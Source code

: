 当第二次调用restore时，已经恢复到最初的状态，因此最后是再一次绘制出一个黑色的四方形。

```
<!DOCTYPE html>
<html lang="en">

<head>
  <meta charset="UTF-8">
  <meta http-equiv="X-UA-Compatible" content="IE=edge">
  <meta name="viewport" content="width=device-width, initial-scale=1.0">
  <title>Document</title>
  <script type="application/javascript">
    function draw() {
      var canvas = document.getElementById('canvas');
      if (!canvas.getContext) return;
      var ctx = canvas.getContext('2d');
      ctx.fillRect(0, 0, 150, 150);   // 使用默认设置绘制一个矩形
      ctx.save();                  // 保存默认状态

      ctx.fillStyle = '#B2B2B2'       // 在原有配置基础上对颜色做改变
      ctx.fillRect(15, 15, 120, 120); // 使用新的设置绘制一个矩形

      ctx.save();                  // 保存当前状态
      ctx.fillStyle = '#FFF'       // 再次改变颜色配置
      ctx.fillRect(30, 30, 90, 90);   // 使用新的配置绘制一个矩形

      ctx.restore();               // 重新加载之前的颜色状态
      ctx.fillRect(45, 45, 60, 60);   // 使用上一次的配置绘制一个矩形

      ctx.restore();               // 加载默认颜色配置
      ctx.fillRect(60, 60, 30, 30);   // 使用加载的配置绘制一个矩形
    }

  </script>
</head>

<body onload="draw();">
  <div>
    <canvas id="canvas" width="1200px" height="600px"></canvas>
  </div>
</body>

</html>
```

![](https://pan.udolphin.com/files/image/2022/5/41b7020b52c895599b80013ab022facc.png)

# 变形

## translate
--
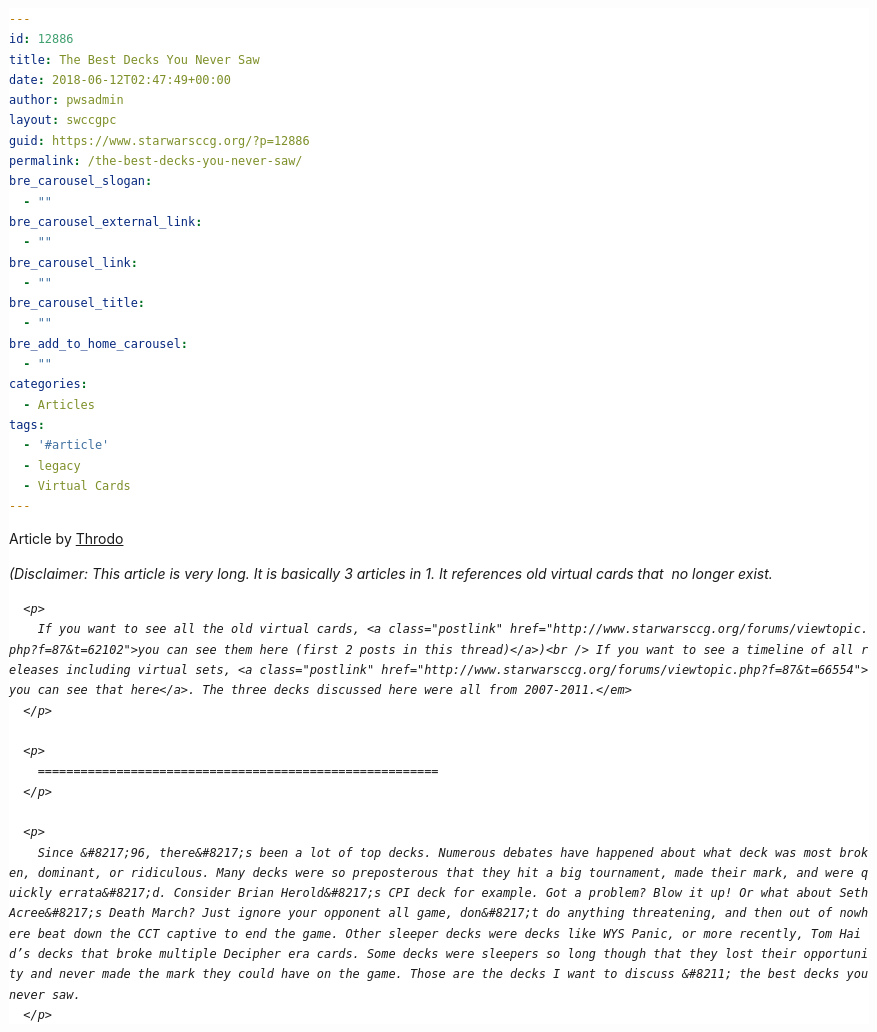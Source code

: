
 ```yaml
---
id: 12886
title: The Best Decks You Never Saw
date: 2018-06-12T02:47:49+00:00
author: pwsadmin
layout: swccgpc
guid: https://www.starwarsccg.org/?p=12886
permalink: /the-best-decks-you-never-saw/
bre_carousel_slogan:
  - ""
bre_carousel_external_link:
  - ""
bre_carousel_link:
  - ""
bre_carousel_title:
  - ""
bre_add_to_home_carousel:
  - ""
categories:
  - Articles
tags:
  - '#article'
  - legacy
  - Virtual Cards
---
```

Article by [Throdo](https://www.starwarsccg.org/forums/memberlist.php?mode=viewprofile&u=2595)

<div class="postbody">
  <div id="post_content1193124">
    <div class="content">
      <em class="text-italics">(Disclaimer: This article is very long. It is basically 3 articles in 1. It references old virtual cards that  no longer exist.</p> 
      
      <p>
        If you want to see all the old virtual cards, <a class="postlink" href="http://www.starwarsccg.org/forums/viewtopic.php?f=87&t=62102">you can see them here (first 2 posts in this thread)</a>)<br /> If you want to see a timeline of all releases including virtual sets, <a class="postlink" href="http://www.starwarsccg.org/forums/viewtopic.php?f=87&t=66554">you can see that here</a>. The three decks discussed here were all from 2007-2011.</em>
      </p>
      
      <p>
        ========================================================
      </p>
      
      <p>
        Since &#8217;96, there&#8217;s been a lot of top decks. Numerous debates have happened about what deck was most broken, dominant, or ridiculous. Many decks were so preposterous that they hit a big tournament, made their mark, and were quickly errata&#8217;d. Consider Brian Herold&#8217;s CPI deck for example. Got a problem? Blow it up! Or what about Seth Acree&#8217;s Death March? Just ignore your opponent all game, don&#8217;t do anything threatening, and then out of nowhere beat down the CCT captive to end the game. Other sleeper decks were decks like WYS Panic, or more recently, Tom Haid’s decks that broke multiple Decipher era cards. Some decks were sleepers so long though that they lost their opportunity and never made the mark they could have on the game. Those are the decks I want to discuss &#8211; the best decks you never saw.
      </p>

[Exercise instructions] Your answer should consist of copies of the lines above that include the string "starwarsccg".

[Problem solution]
guid: https://www.starwarsccg.org/?p=12886
Article by [Throdo](https://www.starwarsccg.org/forums/memberlist.php?mode=viewprofile&u=2595)
        If you want to see all the old virtual cards, <a class="postlink" href="http://www.starwarsccg.org/forums/viewtopic.php?f=87&t=62102">you can see them here (first 2 posts in this thread)</a>)<br /> If you want to see a timeline of all releases including virtual sets, <a class="postlink" href="http://www.starwarsccg.org/forums/viewtopic.php?f=87&t=66554">you can see that here</a>. The three decks discussed here were all from 2007-2011.</em>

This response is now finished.